_What you should do_: All lines in the records below with the word "setLoadingOptions" must be returned.

(Material provided begins)

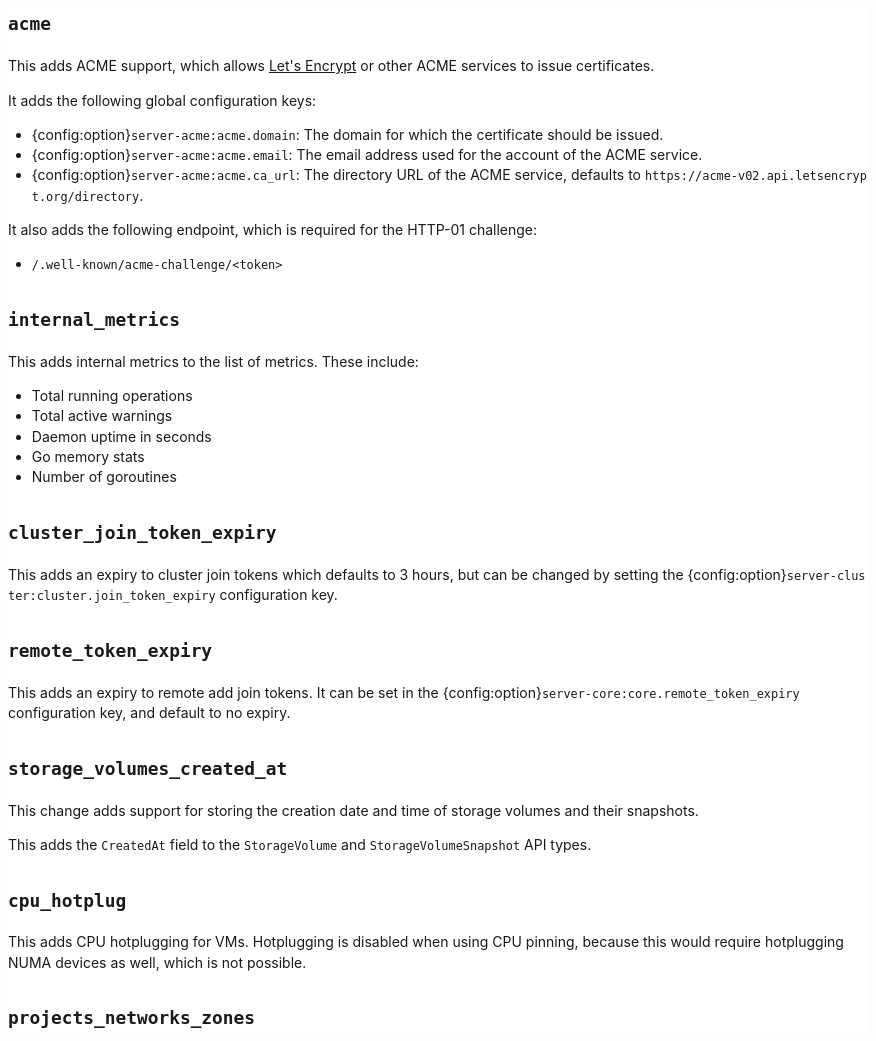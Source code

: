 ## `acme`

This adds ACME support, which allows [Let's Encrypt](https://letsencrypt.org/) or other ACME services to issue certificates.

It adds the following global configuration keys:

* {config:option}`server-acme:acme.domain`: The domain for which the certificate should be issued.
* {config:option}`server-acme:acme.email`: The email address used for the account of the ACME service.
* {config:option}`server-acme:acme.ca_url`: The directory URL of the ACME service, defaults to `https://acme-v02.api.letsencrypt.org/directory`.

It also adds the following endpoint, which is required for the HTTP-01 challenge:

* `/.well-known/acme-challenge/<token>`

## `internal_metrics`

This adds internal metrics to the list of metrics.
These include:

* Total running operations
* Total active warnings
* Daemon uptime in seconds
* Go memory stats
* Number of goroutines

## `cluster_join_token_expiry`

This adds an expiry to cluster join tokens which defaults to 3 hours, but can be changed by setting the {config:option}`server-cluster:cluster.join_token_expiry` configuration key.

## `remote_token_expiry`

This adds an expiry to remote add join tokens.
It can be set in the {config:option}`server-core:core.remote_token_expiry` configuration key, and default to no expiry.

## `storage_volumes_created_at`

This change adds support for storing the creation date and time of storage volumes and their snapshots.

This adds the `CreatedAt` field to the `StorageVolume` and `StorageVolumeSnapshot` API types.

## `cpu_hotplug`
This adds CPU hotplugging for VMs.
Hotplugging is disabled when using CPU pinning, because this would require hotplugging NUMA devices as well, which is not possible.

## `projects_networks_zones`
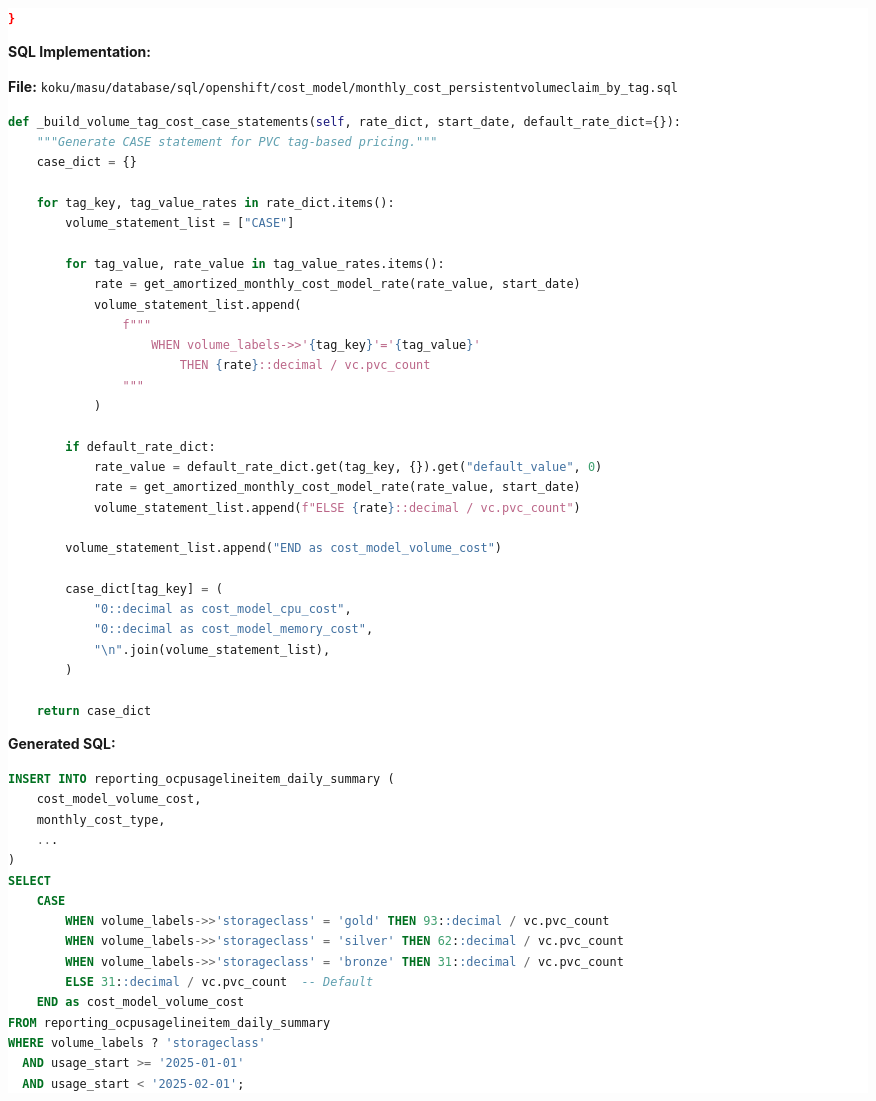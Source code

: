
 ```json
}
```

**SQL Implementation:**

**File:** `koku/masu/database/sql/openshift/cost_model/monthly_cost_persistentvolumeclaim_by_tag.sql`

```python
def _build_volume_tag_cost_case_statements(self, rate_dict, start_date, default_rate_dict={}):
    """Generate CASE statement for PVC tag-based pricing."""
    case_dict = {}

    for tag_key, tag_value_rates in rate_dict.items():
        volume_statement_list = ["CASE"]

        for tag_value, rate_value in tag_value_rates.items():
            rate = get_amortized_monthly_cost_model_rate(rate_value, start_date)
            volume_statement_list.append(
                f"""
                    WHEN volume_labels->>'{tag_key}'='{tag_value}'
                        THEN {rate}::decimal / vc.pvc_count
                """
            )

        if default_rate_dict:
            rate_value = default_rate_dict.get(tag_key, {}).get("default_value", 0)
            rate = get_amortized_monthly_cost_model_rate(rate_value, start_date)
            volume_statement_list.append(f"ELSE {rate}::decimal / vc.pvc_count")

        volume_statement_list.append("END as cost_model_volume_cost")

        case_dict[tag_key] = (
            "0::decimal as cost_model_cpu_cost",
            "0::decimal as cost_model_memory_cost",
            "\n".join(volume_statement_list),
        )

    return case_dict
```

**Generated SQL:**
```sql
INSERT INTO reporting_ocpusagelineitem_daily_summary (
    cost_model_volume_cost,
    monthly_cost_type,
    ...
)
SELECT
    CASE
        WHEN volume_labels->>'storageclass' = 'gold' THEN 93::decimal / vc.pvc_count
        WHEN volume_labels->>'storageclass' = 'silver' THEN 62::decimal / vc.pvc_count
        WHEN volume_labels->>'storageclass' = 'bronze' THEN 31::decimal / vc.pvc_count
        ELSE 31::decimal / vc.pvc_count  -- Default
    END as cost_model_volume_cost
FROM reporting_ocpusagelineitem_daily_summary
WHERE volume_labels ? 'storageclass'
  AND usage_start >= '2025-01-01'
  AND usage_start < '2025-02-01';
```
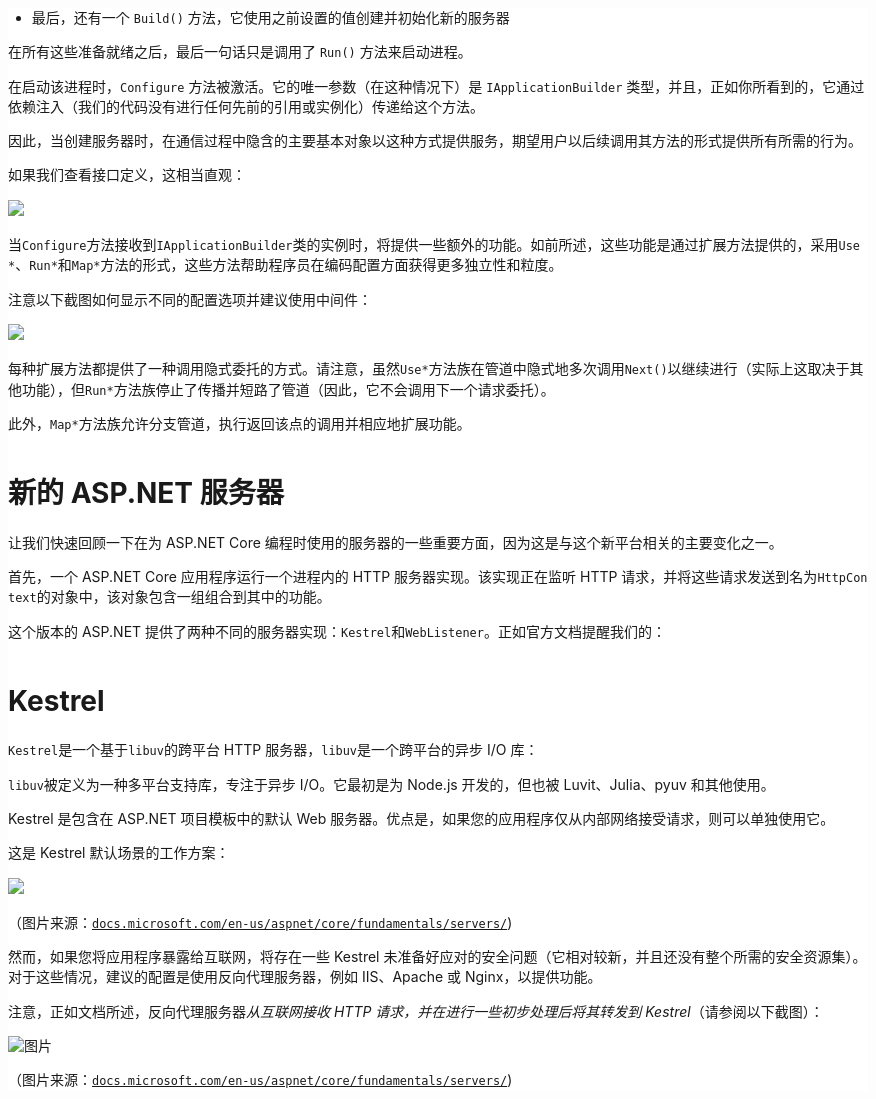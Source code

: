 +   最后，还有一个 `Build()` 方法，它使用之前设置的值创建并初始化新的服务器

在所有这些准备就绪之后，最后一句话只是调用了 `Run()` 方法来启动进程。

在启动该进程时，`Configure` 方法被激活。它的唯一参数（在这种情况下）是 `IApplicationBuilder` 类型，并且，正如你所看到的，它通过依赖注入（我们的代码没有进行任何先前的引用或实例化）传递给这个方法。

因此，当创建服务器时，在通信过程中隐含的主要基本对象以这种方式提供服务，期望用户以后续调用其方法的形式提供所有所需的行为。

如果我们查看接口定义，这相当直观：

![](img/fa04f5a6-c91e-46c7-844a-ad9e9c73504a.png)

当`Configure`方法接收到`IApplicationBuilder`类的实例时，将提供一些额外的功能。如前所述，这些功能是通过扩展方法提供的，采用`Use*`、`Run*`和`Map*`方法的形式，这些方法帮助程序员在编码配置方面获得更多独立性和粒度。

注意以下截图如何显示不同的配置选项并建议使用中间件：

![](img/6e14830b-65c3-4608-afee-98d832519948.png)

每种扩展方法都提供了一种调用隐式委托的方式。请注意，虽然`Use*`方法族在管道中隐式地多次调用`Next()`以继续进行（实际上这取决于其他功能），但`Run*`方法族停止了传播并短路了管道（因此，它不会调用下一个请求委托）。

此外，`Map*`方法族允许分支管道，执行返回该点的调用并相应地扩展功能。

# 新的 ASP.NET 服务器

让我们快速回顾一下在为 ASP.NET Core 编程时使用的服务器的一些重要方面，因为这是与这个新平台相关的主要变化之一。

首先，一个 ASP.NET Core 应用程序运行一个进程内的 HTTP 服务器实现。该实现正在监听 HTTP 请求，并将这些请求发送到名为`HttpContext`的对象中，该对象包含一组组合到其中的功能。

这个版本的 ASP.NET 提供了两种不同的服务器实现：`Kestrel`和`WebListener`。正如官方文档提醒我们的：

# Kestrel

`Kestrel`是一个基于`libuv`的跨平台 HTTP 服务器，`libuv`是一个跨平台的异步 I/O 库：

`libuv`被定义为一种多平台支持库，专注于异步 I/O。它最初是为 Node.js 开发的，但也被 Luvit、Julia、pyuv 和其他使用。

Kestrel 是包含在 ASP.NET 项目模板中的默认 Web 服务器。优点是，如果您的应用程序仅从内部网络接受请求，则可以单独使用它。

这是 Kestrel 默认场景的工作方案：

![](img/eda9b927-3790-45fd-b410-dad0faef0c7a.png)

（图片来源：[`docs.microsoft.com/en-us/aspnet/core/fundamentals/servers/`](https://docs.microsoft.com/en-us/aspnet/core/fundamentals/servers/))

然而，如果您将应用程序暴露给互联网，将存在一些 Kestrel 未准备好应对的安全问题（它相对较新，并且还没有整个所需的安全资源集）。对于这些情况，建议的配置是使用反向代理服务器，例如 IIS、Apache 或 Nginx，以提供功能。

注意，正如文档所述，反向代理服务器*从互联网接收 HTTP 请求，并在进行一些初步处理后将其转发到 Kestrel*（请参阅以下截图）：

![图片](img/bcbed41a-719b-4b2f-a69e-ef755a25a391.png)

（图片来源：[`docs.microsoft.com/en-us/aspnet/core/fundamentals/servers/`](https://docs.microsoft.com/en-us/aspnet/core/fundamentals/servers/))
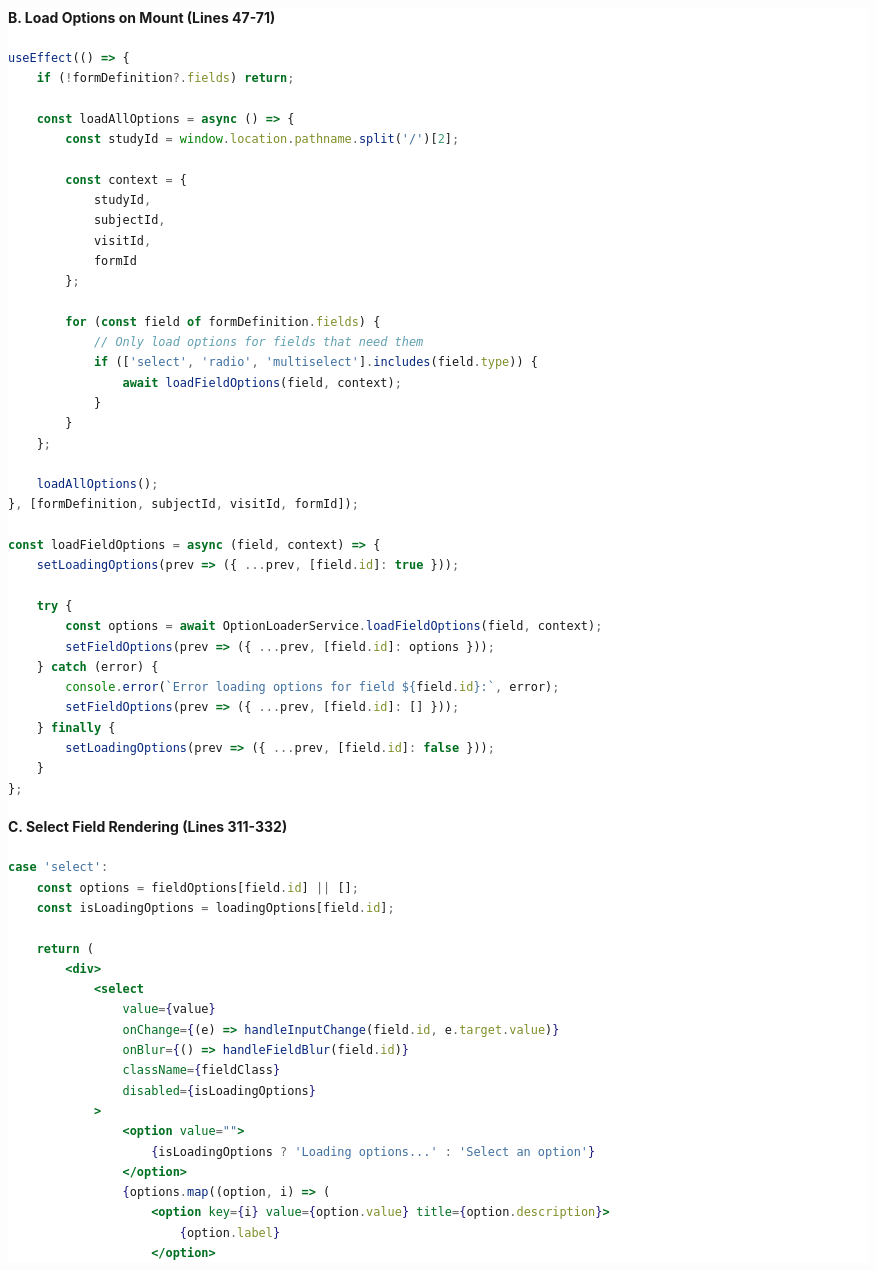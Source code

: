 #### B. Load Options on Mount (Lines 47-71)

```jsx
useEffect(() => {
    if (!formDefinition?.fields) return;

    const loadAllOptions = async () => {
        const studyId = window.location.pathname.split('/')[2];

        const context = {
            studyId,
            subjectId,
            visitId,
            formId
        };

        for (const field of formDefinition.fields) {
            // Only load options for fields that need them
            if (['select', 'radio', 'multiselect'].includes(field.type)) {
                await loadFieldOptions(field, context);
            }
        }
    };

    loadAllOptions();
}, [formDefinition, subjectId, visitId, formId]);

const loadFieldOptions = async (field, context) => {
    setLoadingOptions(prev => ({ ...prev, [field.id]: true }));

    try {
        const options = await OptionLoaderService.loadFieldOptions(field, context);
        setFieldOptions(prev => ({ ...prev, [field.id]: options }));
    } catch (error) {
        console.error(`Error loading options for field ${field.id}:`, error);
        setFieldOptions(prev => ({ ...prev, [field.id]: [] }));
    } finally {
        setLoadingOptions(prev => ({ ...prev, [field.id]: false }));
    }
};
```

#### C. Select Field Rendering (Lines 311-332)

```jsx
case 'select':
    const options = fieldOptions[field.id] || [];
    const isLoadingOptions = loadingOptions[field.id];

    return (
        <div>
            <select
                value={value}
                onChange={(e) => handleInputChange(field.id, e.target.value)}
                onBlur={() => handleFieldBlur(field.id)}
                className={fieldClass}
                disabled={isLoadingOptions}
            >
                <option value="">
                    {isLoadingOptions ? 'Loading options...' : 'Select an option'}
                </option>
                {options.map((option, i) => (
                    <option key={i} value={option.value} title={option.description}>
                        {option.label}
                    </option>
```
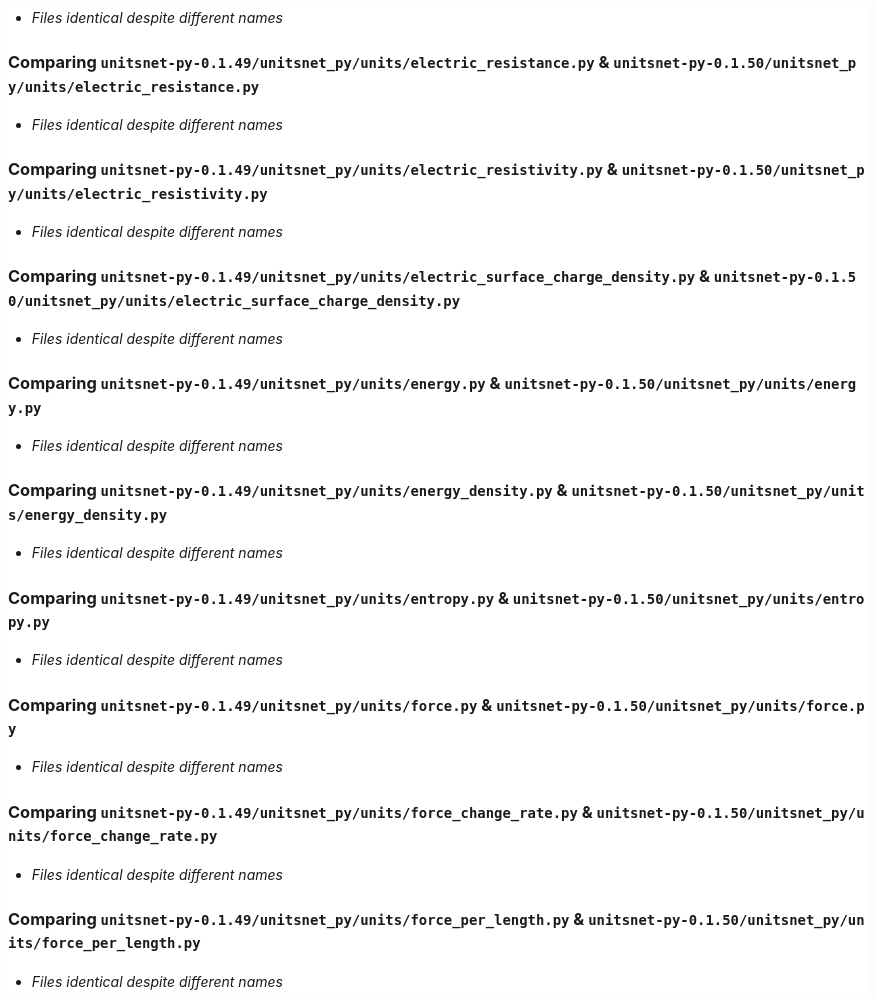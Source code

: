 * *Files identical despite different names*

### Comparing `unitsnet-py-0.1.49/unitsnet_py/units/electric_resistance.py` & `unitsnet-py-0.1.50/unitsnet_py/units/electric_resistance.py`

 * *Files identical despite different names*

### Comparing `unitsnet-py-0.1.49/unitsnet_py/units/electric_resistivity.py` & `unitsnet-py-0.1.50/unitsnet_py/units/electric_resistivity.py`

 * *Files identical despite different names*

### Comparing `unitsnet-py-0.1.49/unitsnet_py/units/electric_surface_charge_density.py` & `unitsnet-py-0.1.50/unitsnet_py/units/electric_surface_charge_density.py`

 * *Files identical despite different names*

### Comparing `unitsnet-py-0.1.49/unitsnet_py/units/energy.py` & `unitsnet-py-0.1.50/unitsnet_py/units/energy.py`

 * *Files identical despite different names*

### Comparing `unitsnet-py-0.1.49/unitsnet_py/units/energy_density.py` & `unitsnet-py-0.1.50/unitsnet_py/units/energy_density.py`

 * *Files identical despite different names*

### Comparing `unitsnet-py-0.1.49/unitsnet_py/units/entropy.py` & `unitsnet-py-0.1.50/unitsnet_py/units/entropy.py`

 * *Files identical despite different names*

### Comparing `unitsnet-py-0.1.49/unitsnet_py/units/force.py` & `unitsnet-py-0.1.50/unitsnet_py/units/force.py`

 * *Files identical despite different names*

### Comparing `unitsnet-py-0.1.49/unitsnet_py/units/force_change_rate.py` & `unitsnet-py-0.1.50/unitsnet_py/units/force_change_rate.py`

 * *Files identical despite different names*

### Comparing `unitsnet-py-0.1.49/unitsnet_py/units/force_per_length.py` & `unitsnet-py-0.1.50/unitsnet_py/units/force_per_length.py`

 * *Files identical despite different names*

(Material provided ends)

_Result for this task_:
    setLoadingOptions(prev => ({ ...prev, [field.id]: true }));
        setLoadingOptions(prev => ({ ...prev, [field.id]: false }));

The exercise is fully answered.